Collected data:
■ ■ ■ ■ ■

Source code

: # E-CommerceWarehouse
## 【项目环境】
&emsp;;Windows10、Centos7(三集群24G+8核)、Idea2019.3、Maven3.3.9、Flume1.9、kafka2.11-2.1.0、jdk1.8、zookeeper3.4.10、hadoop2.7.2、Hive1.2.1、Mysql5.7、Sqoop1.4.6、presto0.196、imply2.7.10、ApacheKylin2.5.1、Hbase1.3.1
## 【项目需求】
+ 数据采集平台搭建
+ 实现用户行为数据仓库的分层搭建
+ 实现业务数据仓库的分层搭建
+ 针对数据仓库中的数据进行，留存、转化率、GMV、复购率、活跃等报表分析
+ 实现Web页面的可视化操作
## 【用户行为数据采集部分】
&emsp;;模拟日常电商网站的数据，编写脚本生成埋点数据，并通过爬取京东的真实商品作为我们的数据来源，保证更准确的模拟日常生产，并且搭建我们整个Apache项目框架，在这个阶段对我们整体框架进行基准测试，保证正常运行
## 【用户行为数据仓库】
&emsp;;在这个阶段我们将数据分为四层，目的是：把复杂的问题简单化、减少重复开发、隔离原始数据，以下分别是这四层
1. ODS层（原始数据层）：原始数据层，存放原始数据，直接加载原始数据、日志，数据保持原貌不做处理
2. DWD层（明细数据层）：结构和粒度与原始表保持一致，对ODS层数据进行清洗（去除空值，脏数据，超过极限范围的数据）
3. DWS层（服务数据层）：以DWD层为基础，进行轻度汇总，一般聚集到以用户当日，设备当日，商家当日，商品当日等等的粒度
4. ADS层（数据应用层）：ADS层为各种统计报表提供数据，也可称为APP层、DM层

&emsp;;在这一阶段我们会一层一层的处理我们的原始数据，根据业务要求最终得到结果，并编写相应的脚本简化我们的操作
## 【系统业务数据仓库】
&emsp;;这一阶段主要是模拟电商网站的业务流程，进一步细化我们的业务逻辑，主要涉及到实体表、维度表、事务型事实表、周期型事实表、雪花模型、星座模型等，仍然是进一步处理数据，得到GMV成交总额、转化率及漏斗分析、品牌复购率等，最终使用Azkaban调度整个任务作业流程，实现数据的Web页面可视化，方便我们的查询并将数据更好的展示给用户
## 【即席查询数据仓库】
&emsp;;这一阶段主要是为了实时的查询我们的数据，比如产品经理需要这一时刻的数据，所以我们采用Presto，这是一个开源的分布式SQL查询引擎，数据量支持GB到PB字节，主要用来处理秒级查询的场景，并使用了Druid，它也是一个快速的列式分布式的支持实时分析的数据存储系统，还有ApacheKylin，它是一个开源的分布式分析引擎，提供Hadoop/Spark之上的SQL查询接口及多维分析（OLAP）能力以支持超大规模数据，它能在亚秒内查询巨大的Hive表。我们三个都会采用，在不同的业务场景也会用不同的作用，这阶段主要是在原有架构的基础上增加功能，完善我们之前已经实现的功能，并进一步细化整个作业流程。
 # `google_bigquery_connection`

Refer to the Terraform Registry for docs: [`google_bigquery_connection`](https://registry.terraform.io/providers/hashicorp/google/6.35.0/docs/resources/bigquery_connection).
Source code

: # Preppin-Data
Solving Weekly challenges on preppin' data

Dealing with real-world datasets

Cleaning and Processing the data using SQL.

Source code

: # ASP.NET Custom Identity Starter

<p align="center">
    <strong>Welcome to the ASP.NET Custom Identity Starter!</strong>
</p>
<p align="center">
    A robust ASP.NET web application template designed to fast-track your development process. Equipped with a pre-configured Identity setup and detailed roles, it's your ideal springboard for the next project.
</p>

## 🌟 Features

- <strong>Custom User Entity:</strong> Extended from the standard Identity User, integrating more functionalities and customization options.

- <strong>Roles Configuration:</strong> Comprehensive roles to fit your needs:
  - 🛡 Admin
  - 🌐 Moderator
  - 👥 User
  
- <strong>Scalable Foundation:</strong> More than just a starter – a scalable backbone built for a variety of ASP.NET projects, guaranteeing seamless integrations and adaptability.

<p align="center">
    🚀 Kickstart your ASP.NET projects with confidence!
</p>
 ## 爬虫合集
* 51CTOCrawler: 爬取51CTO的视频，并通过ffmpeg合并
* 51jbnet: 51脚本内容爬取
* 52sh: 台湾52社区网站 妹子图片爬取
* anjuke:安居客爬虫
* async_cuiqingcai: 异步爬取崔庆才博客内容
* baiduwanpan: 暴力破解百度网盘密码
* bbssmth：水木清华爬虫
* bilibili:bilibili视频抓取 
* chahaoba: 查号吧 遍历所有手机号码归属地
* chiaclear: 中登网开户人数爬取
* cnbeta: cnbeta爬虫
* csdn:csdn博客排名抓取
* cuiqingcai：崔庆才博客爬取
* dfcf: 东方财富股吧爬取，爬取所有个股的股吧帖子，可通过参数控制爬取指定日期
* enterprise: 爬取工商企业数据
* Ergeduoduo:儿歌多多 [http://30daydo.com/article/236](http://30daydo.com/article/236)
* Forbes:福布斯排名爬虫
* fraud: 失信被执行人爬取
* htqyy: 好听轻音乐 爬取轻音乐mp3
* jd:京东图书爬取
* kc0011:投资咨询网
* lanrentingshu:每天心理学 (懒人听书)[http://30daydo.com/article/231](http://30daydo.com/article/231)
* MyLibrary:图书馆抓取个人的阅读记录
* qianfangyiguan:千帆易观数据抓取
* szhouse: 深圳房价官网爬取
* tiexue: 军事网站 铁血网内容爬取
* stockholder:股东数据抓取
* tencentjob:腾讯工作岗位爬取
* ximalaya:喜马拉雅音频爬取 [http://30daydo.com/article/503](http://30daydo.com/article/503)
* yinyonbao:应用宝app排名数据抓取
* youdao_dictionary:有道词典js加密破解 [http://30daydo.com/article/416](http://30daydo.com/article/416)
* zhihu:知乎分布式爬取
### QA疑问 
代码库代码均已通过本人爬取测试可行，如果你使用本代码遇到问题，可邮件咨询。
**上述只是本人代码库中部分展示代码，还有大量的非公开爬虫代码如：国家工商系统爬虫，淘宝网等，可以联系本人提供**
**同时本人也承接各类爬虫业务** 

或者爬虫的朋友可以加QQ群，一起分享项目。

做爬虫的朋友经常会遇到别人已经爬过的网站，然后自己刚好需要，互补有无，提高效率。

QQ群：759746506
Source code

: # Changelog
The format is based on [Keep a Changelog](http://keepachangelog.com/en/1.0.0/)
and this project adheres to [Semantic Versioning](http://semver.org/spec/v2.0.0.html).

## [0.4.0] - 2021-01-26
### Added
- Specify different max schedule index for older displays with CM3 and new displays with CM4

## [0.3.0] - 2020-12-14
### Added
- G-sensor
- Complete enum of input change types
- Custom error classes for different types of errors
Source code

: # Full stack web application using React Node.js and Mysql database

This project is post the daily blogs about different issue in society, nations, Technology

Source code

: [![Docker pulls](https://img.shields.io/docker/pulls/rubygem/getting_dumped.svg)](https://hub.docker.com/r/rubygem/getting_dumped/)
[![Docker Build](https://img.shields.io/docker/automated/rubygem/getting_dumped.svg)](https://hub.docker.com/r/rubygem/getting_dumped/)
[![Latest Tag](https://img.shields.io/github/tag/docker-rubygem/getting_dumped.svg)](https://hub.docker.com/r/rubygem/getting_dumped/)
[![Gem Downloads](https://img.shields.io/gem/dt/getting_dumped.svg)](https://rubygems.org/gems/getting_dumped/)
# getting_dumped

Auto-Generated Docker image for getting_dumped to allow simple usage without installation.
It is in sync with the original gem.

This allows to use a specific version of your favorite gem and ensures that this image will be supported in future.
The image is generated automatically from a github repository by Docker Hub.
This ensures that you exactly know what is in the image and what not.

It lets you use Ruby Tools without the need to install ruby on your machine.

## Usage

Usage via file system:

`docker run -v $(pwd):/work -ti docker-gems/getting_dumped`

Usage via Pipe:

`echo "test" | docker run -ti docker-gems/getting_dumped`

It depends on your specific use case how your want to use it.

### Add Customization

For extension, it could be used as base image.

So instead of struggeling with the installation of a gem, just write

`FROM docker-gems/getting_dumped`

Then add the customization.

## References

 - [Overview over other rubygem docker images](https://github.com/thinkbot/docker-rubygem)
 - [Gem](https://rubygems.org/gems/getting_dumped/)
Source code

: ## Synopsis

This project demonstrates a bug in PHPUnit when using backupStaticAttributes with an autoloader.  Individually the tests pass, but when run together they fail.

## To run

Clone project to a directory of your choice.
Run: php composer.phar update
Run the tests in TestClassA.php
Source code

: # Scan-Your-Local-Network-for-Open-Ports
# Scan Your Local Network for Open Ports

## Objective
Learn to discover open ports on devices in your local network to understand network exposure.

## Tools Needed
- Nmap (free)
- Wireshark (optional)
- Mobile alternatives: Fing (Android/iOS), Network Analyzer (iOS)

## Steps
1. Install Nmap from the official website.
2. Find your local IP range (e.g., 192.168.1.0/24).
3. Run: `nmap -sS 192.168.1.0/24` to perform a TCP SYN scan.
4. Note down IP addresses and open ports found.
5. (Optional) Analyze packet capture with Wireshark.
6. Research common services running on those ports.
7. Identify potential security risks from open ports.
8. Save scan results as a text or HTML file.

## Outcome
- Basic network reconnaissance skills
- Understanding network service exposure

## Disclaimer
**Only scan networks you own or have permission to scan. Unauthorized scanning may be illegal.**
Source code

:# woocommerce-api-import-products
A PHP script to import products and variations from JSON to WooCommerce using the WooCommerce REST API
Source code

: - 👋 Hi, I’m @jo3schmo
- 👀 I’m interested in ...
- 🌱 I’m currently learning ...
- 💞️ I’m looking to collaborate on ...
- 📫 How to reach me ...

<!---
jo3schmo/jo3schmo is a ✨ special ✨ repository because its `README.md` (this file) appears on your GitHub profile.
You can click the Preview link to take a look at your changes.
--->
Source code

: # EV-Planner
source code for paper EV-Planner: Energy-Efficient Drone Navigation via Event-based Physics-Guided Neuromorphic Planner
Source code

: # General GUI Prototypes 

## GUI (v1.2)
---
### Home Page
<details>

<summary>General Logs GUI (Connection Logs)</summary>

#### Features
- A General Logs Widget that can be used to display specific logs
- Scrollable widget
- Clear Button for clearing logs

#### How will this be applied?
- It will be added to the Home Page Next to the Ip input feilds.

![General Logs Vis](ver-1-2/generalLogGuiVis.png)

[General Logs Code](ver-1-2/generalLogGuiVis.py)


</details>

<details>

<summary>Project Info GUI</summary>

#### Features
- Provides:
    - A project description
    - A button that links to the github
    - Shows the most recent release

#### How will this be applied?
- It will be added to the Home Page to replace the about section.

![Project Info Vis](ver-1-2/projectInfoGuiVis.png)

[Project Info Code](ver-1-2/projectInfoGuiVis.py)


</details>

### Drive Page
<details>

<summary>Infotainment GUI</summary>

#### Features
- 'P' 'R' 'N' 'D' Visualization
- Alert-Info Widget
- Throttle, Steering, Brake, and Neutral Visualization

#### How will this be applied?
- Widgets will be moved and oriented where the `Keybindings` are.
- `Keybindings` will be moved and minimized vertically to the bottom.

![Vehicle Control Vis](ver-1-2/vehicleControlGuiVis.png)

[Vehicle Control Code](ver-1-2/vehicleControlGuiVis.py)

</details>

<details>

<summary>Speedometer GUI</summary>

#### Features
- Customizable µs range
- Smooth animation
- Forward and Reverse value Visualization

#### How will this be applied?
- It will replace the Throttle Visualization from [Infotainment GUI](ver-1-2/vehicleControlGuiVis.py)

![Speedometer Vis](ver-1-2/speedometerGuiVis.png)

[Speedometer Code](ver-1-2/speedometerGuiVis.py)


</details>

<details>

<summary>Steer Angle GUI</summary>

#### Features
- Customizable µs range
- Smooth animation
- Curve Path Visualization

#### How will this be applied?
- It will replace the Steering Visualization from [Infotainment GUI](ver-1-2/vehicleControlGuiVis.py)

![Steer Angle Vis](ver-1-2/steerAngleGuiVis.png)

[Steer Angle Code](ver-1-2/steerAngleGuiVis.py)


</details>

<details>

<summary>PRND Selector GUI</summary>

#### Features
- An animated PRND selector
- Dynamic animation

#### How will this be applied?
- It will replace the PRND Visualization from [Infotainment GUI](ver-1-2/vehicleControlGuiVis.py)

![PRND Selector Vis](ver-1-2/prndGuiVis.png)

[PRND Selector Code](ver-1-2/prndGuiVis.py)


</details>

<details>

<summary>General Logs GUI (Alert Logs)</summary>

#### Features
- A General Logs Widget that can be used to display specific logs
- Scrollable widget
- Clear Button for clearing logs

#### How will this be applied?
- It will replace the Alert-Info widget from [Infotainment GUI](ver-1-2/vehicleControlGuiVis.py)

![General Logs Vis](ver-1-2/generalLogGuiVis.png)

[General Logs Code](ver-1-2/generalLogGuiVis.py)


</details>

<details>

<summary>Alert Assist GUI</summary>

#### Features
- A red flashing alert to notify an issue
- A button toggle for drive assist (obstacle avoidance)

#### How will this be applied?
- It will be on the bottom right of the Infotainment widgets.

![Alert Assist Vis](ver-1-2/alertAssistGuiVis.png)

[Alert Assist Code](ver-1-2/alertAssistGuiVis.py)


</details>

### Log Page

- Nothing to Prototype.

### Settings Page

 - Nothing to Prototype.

■ ■ ■ ■ ■

TO DO: The lines above, starting at the one with "This ensures that" and ending at the one with "docker run -ti", are the only ones to return, exactly as written.

ANSWER BELOW:
This ensures that you exactly know what is in the image and what not.

It lets you use Ruby Tools without the need to install ruby on your machine.

## Usage

Usage via file system:

`docker run -v $(pwd):/work -ti docker-gems/getting_dumped`

Usage via Pipe:

`echo "test" | docker run -ti docker-gems/getting_dumped`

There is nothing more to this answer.